I think in times past the answer to this was primarily a political one. Up until relatively recent, a vast amount of Italy (including obviously the city of Rome) was part of the Papal States - basically under the same status as the now relatively small "Vatican City" is today (where the Pope is technically the monarch, as well as an ecclessiastic.) It simply would have been impossible for an Orthodox Bishop to be sent to Rome, assume the office of Pope, and view the other "bishop of Rome" as a heretical rival - and it's doubtful he would have had, save for the early period, much in the way of a flock either. Either way, the "Vaticanites" would have used force to throw out any Orthodox Bishop who visibly went to the city and tried to establish an episcopal throne. Even after the temporal fortunes of the Popes went into decline (with several confiscations of land from the Papal estates...Napolean, etc.), given the level of cooperation the Vatican had from the secular Italian state, the establishment of an Orthodox episcopal seat in Rome would have met with a lot of harassment if not outright prohibition.
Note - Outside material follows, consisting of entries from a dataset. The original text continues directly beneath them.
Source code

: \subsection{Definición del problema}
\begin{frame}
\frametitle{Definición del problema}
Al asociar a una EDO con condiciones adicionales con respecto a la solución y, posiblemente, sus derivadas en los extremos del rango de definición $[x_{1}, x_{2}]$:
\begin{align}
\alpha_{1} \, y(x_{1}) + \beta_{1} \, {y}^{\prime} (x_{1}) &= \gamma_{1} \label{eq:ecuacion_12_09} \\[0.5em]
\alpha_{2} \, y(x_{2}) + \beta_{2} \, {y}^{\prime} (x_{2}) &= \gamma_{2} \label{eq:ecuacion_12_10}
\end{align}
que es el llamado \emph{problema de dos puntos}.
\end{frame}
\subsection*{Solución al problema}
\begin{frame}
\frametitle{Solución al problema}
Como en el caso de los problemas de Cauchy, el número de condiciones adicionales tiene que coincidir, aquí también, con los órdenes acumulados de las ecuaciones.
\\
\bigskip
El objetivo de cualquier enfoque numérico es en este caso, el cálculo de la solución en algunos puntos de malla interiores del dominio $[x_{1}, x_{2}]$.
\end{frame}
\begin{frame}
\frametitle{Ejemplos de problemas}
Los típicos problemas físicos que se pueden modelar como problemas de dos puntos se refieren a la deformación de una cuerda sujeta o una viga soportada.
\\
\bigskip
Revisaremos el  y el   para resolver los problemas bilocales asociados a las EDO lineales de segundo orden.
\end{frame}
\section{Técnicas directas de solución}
As for why it is not done now (given Italy is now quite secularized, and the strange move of the Vatican after Vatican Council II to tear up all of their concordats with once "officially Catholic" states), the answer is again politics, but of a different sort - namely the ecumenical movement. I have a hard time believing the "official/canonical Orthodox" would involve themselves in establishing an episcopal see in Rome (let alone understand that Bishop to inherit the priveleges accorded by the Ecumenical Councils to the Bishop of Rome), while they're currently involved in affirming the legitimacy of it's heretical/schismatic occupents.